Se ci ripenso adesso però, di quel libro non m’è rimasto niente. Lo cito siccome è, invece, uno dei libri di culto di quello che viene generalmente considerato il più grande allenatore di basket, Phil Jackson: è il libro che regalò a Michael Jordan, che con Phil come allenatore sarà protagonista dei sei titoli vinti dai Bulls. Se cercate su Twitter, troverete la risposta a chi gli chiede un consiglio, in cui lo definisce scrivendo: “It gives a summary of philosophy of Western Civilization”.

Jackson ha regalato libri a tutti i suoi giocatori e, come racconta in ‘Più di un gioco’: “Il libro di Kobe rappresentava un’idea differente.

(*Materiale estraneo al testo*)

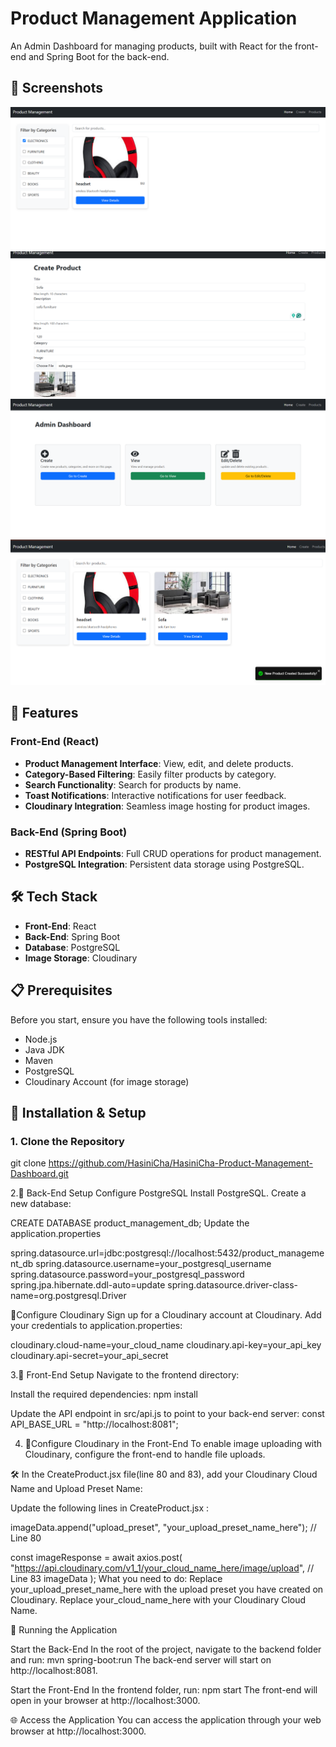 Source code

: # Product Management Application
An Admin Dashboard for managing products, built with React for the front-end and Spring Boot for the back-end.

## 📸 Screenshots

![Product Screenshot](assets/category.PNG)
![Product Screenshot](assets/create.PNG)
![Product Screenshot](assets/home.PNG)
![Product Screenshot](assets/products.PNG)

## 🚀 Features

### Front-End (React)
- **Product Management Interface**: View, edit, and delete products.
- **Category-Based Filtering**: Easily filter products by category.
- **Search Functionality**: Search for products by name.
- **Toast Notifications**: Interactive notifications for user feedback.
- **Cloudinary Integration**: Seamless image hosting for product images.

### Back-End (Spring Boot)
- **RESTful API Endpoints**: Full CRUD operations for product management.
- **PostgreSQL Integration**: Persistent data storage using PostgreSQL.

## 🛠️ Tech Stack
- **Front-End**: React
- **Back-End**: Spring Boot
- **Database**: PostgreSQL
- **Image Storage**: Cloudinary

## 📋 Prerequisites
Before you start, ensure you have the following tools installed:
- Node.js
- Java JDK
- Maven
- PostgreSQL
- Cloudinary Account (for image storage)

## 🚀 Installation & Setup

### 1. Clone the Repository

git clone https://github.com/HasiniCha/HasiniCha-Product-Management-Dashboard.git

2.🚀 Back-End Setup
Configure PostgreSQL
Install PostgreSQL.
Create a new database:

CREATE DATABASE product_management_db;
Update the application.properties

spring.datasource.url=jdbc:postgresql://localhost:5432/product_management_db
spring.datasource.username=your_postgresql_username
spring.datasource.password=your_postgresql_password
spring.jpa.hibernate.ddl-auto=update
spring.datasource.driver-class-name=org.postgresql.Driver

🚀Configure Cloudinary
Sign up for a Cloudinary account at Cloudinary.
Add your credentials to application.properties:

cloudinary.cloud-name=your_cloud_name
cloudinary.api-key=your_api_key
cloudinary.api-secret=your_api_secret

3.🚀 Front-End Setup
Navigate to the frontend directory:

Install the required dependencies:
npm install

Update the API endpoint in src/api.js to point to your back-end server:
const API_BASE_URL = "http://localhost:8081";

4. 🚀Configure Cloudinary in the Front-End
To enable image uploading with Cloudinary, configure the front-end to handle file uploads.

🛠️ In the CreateProduct.jsx file(line 80 and 83), add your Cloudinary Cloud Name and Upload Preset Name:

Update the following lines in CreateProduct.jsx  :

imageData.append("upload_preset", "your_upload_preset_name_here");  // Line 80

const imageResponse = await axios.post(
  "https://api.cloudinary.com/v1_1/your_cloud_name_here/image/upload",  // Line 83
  imageData
);
What you need to do:
Replace your_upload_preset_name_here with the upload preset you have created on Cloudinary.
Replace your_cloud_name_here with your Cloudinary Cloud Name.


🚀 Running the Application

Start the Back-End
In the root of the project, navigate to the backend folder and run:
mvn spring-boot:run
The back-end server will start on http://localhost:8081.

Start the Front-End
In the frontend folder, run:
npm start
The front-end will open in your browser at http://localhost:3000.

🌐 Access the Application
You can access the application through your web browser at http://localhost:3000.
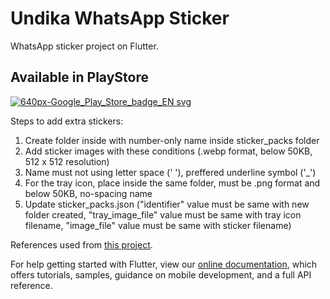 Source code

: # Undika WhatsApp Sticker

WhatsApp sticker project on Flutter.
## Available in PlayStore

<a href="https://play.google.com/store/apps/details?id=com.dinamika.undika_wastiker">![640px-Google_Play_Store_badge_EN svg](https://user-images.githubusercontent.com/13075784/85202629-55087180-b325-11ea-8307-acf71c9b7022.png)
</a>

Steps to add extra stickers:
1. Create folder inside with number-only name inside sticker_packs folder
2. Add sticker images with these conditions (.webp format, below 50KB, 512 x 512 resolution)
3. Name must not using letter space (' '), preffered underline symbol ('_')
4. For the tray icon, place inside the same folder, must be .png format and below 50KB, no-spacing name
5. Update sticker_packs.json ("identifier" value must be same with new folder created, "tray_image_file" value must be same with tray icon filename, "image_file" value must be same with sticker filename)


References used from [this project](https://github.com/AkramChauhan/WhatsApp-Stickers-using-Flutter).

For help getting started with Flutter, view our
[online documentation](https://flutter.dev/docs), which offers tutorials,
samples, guidance on mobile development, and a full API reference.
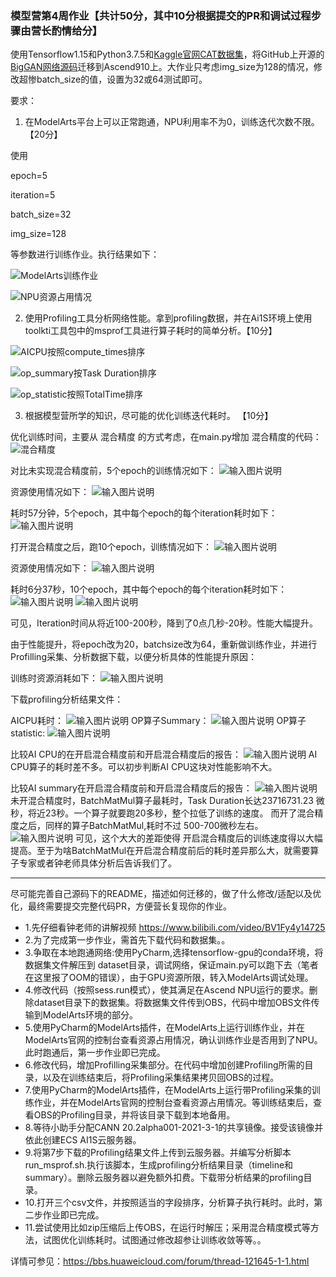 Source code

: ### 模型营第4周作业【共计50分，其中10分根据提交的PR和调试过程步骤由营长酌情给分】


使用Tensorflow1.15和Python3.7.5和[Kaggle官网CAT数据集](https://www.kaggle.com/crawford/cat-dataset)，将GitHub上开源的[BigGAN网络源码](https://github.com/taki0112/BigGAN-Tensorflow)迁移到Ascend910上。大作业只考虑img_size为128的情况，修改超惨batch_size的值，设置为32或64测试即可。

要求：
1. 在ModelArts平台上可以正常跑通，NPU利用率不为0，训练迭代次数不限。 【20分】

使用

epoch=5

iteration=5

batch_size=32

img_size=128

等参数进行训练作业。执行结果如下：

![ModelArts训练作业](https://bbs-img.huaweicloud.com/data/forums/attachment/forum/202104/18/090429p8jmgsqddiv9lzqu.png "ModelArts训练作业")

![NPU资源占用情况](https://bbs-img.huaweicloud.com/data/forums/attachment/forum/202104/18/090336bodjnut3wfgnwphl.png "NPU资源占用情况")


2. 使用Profiling工具分析网络性能。拿到profiling数据，并在Ai1S环境上使用toolkti工具包中的msprof工具进行算子耗时的简单分析。【10分】


![AICPU按照compute_times排序](https://bbs-img.huaweicloud.com/data/forums/attachment/forum/202104/18/171805h8k5mwlxohqpqmol.png "AICPU按照compute_times排序")

![op_summary按Task Duration排序](https://bbs-img.huaweicloud.com/data/forums/attachment/forum/202104/18/172013gg2lvrdldadolw5w.png "op_summary按Task Duration排序")

![op_statistic按照TotalTime排序](https://bbs-img.huaweicloud.com/data/forums/attachment/forum/202104/18/172138dy9j8vjdmuzqy3aa.png "op_statistic按照TotalTime排序")


3. 根据模型营所学的知识，尽可能的优化训练迭代耗时。 【10分】

优化训练时间，主要从 混合精度 的方式考虑，在main.py增加 混合精度的代码：
![混合精度](https://images.gitee.com/uploads/images/2021/0420/094501_3f8fd197_5630689.png "混合精度")

对比未实现混合精度前，5个epoch的训练情况如下：
![输入图片说明](https://images.gitee.com/uploads/images/2021/0420/094615_211bf840_5630689.png "屏幕截图.png")

资源使用情况如下：
![输入图片说明](https://images.gitee.com/uploads/images/2021/0420/094658_ad7981e0_5630689.png "屏幕截图.png")

耗时57分钟，5个epoch，其中每个epoch的每个iteration耗时如下：
![输入图片说明](https://images.gitee.com/uploads/images/2021/0420/094755_47c3efe2_5630689.png "屏幕截图.png")

打开混合精度之后，跑10个epoch，训练情况如下：
![输入图片说明](https://images.gitee.com/uploads/images/2021/0420/094849_03e54702_5630689.png "屏幕截图.png")

资源使用情况如下：
![输入图片说明](https://images.gitee.com/uploads/images/2021/0420/094927_5ba1182c_5630689.png "屏幕截图.png")

耗时6分37秒，10个epoch，其中每个epoch的每个iteration耗时如下：
![输入图片说明](https://images.gitee.com/uploads/images/2021/0420/095046_9517e1e7_5630689.png "屏幕截图.png")
![输入图片说明](https://images.gitee.com/uploads/images/2021/0420/095100_718fc810_5630689.png "屏幕截图.png")

可见，Iteration时间从将近100-200秒，降到了0点几秒-20秒。性能大幅提升。

由于性能提升，将epoch改为20，batchsize改为64，重新做训练作业，并进行Profilling采集、分析数据下载，以便分析具体的性能提升原因：

训练时资源消耗如下：
![输入图片说明](https://images.gitee.com/uploads/images/2021/0423/001816_daf8f6fa_5630689.png "屏幕截图.png")

下载profiling分析结果文件：

AICPU耗时：
![输入图片说明](https://images.gitee.com/uploads/images/2021/0423/002311_32087c1d_5630689.png "屏幕截图.png")
OP算子Summary：
![输入图片说明](https://images.gitee.com/uploads/images/2021/0423/002358_2f86dc7b_5630689.png "屏幕截图.png")
OP算子statistic:
![输入图片说明](https://images.gitee.com/uploads/images/2021/0423/002450_2cd6ed59_5630689.png "屏幕截图.png") 

比较AI CPU的在开启混合精度前和开启混合精度后的报告：
![输入图片说明](https://images.gitee.com/uploads/images/2021/0423/002615_c3033974_5630689.png "屏幕截图.png")
AI CPU算子的耗时差不多。可以初步判断AI CPU这块对性能影响不大。

比较AI summary在开启混合精度前和开启混合精度后的报告：
![输入图片说明](https://images.gitee.com/uploads/images/2021/0423/002717_0c9aaf0e_5630689.png "屏幕截图.png")
未开混合精度时，BatchMatMul算子最耗时，Task Duration长达23716731.23  微秒，将近23秒。一个算子就要跑20多秒，整个拉低了训练的速度。
而开了混合精度之后，同样的算子BatchMatMul,耗时不过 500-700微秒左右。
![输入图片说明](https://images.gitee.com/uploads/images/2021/0423/002808_cfcacb5d_5630689.png "屏幕截图.png")
可见，这个大大的差距使得 开启混合精度后的训练速度得以大幅提高。至于为啥BatchMatMul在开启混合精度前后的耗时差异那么大，就需要算子专家或者钟老师具体分析后告诉我们了。

--------------------------------------------------------------------------------------------------------------
尽可能完善自己源码下的README，描述如何迁移的，做了什么修改/适配以及优化，最终需要提交完整代码PR，方便营长复现你的作业。


- 1.先仔细看钟老师的讲解视频 https://www.bilibili.com/video/BV1Fy4y14725
- 2.为了完成第一步作业，需首先下载代码和数据集。。
- 3.争取在本地跑通网络:使用PyCharm,选择tensorflow-gpu的conda环境，将数据集文件解压到 dataset目录，调试网络，保证main.py可以跑下去（笔者在这里报了OOM的错误），由于GPU资源所限，转入ModelArts调试处理。
- 4.修改代码（按照sess.run模式），使其满足在Ascend NPU运行的要求。删除dataset目录下的数据集。将数据集文件传到OBS，代码中增加OBS文件传输到ModelArts环境的部分。
- 5.使用PyCharm的ModelArts插件，在ModelArts上运行训练作业，并在ModelArts官网的控制台查看资源占用情况，确认训练作业是否用到了NPU。此时跑通后，第一步作业即已完成。
- 6.修改代码，增加Profilling采集部分。在代码中增加创建Profiling所需的目录，以及在训练结束后，将Profiling采集结果拷贝回OBS的过程。
- 7.使用PyCharm的ModelArts插件，在ModelArts上运行带Profiling采集的训练作业，并在ModelArts官网的控制台查看资源占用情况。等训练结束后，查看OBS的Profiling目录，并将该目录下载到本地备用。
- 8.等待小助手分配CANN 20.2alpha001-2021-3-1的共享镜像。接受该镜像并依此创建ECS AI1S云服务器。
- 9.将第7步下载的Profiling结果文件上传到云服务器。并编写分析脚本run_msprof.sh.执行该脚本，生成profiling分析结果目录（timeline和summary）。删除云服务器以避免额外扣费。下载带分析结果的profiling目录。
- 10.打开三个csv文件，并按照适当的字段排序，分析算子执行耗时。此时，第二步作业即已完成。
- 11.尝试使用比如zip压缩后上传OBS，在运行时解压；采用混合精度模式等方法，试图优化训练耗时。试图通过修改超参让训练收敛等等。。

详情可参见：https://bbs.huaweicloud.com/forum/thread-121645-1-1.html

Il mandolino del capitano Corelli… Il libro descrive il sottile gioco di potere politico da parte dei greci, che cercavano di manovrare gli occupanti italiani, i quali a loro volta cercavano di controllare le loro vite. Quando Rick (Telander, un giornalista di Chicago – ndR) mi chiese perché avessi scelto quel libro, parlai del Kobe dell’anno precedente (quello appunto del titolo del 2000 – ndR) e della sua crescita come giocatore e della sua natura estremamente competitiva. Il libro parlava di come sia possibile vivere una vita senza restrizioni né controlli… io aggiunsi altro sulla smania competitiva di Kobe di vincere le partite, contro ogni possibilità.”

Phil Jackson è stato certamente uno dei più importanti fattori esterni della carriera straordinaria di Bryant (che di suo ha aggiunto così tanti fattori propri da essere irraggiungibile persino in uno sport dove molti giocatori hanno standard di dedizione e di preparazione molto elevati), e lo racconta bene parlando della stagione successiva a quella del primo titolo, quando iniziarono a manifestarsi le prime crepe (nonostante altri due campionati consecutivi vinti) che ne condizionarono la prima parte della carriera.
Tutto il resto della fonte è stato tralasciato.